Even though the framing material has changed over the years, the one common thread throughout is the fascia.  I continue to use 1/8" masonite for my fascia.  It is a great material that cuts easy, bends around modest curves, and provides a very professionally looking edge.

I use a long piece of masonite as a fence for my ripsaw.  A steady hand will make perfectly square boards.  Once I have a stack of lumber, I then turn to my miter saw to cut the pieces to length.



Here is the benchwork for the Marias Pass layout.  The width of the boards for the open frame are a true 6", and probably overkill, but I like solid benchwork.  Also, this layout is portable, so needs to resist twisting while being carried and loaded.




Here is a two section frame that I built for a total of 14'.  This was intended to become a BNSF Orin Line layout, but instead it was sold to a friend that designed it into a desert themed layout.  You can see the 2" foam in the background that was used for the track surface.  The frame sections and leg assemblies are all built using plywood.



Here is layout #1 on its side for a photo.  I used regular pine lumber with a plywood cookie cutter subroadbed.


The Rocky Mt.

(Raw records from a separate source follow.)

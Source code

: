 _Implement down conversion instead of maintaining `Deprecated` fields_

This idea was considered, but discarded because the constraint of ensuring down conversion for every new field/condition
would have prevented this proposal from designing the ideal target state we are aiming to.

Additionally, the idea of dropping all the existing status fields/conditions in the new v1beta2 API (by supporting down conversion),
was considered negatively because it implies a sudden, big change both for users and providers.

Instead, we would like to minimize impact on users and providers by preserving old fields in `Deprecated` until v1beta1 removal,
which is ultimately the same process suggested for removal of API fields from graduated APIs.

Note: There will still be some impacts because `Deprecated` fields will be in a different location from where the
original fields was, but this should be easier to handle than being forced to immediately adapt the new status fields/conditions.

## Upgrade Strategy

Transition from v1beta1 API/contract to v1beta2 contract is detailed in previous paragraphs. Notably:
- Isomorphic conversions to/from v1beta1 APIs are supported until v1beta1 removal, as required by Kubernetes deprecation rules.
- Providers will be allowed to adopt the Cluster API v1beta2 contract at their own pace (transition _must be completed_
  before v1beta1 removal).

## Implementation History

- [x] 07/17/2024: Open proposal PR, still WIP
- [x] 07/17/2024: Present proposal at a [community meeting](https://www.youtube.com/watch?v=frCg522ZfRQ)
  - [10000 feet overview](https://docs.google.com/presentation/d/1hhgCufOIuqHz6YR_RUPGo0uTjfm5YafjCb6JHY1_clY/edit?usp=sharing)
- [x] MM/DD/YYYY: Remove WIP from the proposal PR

Sub had a similar frame design to my first layout.  Again using standard pine 1x4's, I built an open grid frame with a plywood cookie cutter subroadbed.


 My BNSF Orin Line was the first layout to use plywood for the frame.  I am picky when it comes to building materials, and wanted a very straight and sturdy structure since I was going with a 4' x 10' footprint. a sheet of 1/2" plywood was used for the top, in order to provide a rigid surface for track and scenery.

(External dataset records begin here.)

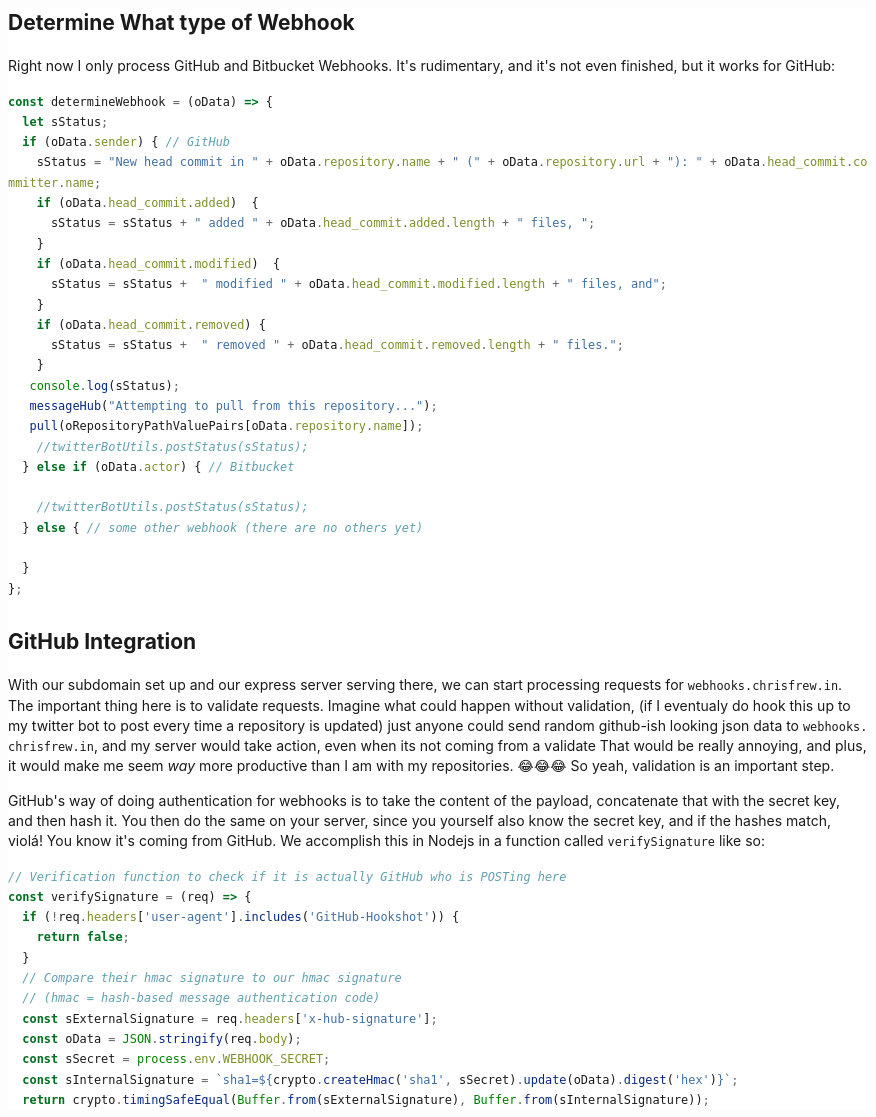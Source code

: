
 ```javascript
```

## Determine What type of Webhook

Right now I only process GitHub and Bitbucket Webhooks. It's rudimentary, and it's not even finished, but it works for GitHub:

```javascript
const determineWebhook = (oData) => {
  let sStatus;
  if (oData.sender) { // GitHub
    sStatus = "New head commit in " + oData.repository.name + " (" + oData.repository.url + "): " + oData.head_commit.committer.name;
    if (oData.head_commit.added)  {
      sStatus = sStatus + " added " + oData.head_commit.added.length + " files, ";
    }
    if (oData.head_commit.modified)  {
      sStatus = sStatus +  " modified " + oData.head_commit.modified.length + " files, and";
    }
    if (oData.head_commit.removed) {
      sStatus = sStatus +  " removed " + oData.head_commit.removed.length + " files.";
    }
   console.log(sStatus);
   messageHub("Attempting to pull from this repository...");
   pull(oRepositoryPathValuePairs[oData.repository.name]);
    //twitterBotUtils.postStatus(sStatus);
  } else if (oData.actor) { // Bitbucket
    
    //twitterBotUtils.postStatus(sStatus);
  } else { // some other webhook (there are no others yet)
    
  }
};
```

## GitHub Integration

With our subdomain set up and our express server serving there, we can start processing requests for `webhooks.chrisfrew.in`. The important thing here is to validate requests. Imagine what could happen without validation, (if I eventualy do hook this up to my twitter bot to post every time a repository is updated) just anyone could send random github-ish looking json data to `webhooks.chrisfrew.in`, and my server would take action, even when its not coming from a validate That would be really annoying, and plus, it would make me seem _way_ more productive than I am with my repositories. :joy::joy::joy: So yeah, validation is an important step. 

GitHub's way of doing authentication for webhooks is to take the content of the payload, concatenate that with the secret key, and then hash it. You then do the same on your server, since you yourself also know the secret key, and if the hashes match, violá! You know it's coming from GitHub. We accomplish this in Nodejs in a function called `verifySignature` like so:

```javascript
// Verification function to check if it is actually GitHub who is POSTing here
const verifySignature = (req) => {
  if (!req.headers['user-agent'].includes('GitHub-Hookshot')) {
    return false;
  }
  // Compare their hmac signature to our hmac signature
  // (hmac = hash-based message authentication code)
  const sExternalSignature = req.headers['x-hub-signature'];
  const oData = JSON.stringify(req.body);
  const sSecret = process.env.WEBHOOK_SECRET; 
  const sInternalSignature = `sha1=${crypto.createHmac('sha1', sSecret).update(oData).digest('hex')}`;
  return crypto.timingSafeEqual(Buffer.from(sExternalSignature), Buffer.from(sInternalSignature));
```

 Here is a layout benchwork that I helped a friend build several years ago.  The design is nearly identical to the 5'x7' Rio Grande layout that Mike Danneman built.  It also used standard pine 1x4's with a plywood cookie cutter subroadbed.



4 comments:

  1. John,
    You're absolutely correct about using ply over lumber! When we were building our Bend Track modules I started using a combination of 1/2" and 3/4" plywood for the framework. Cheaper, Stronger and very seldom warps or expands, and you can cut it to any size needed. The only drawback; you have to be careful when running a screw into the edge of it. :)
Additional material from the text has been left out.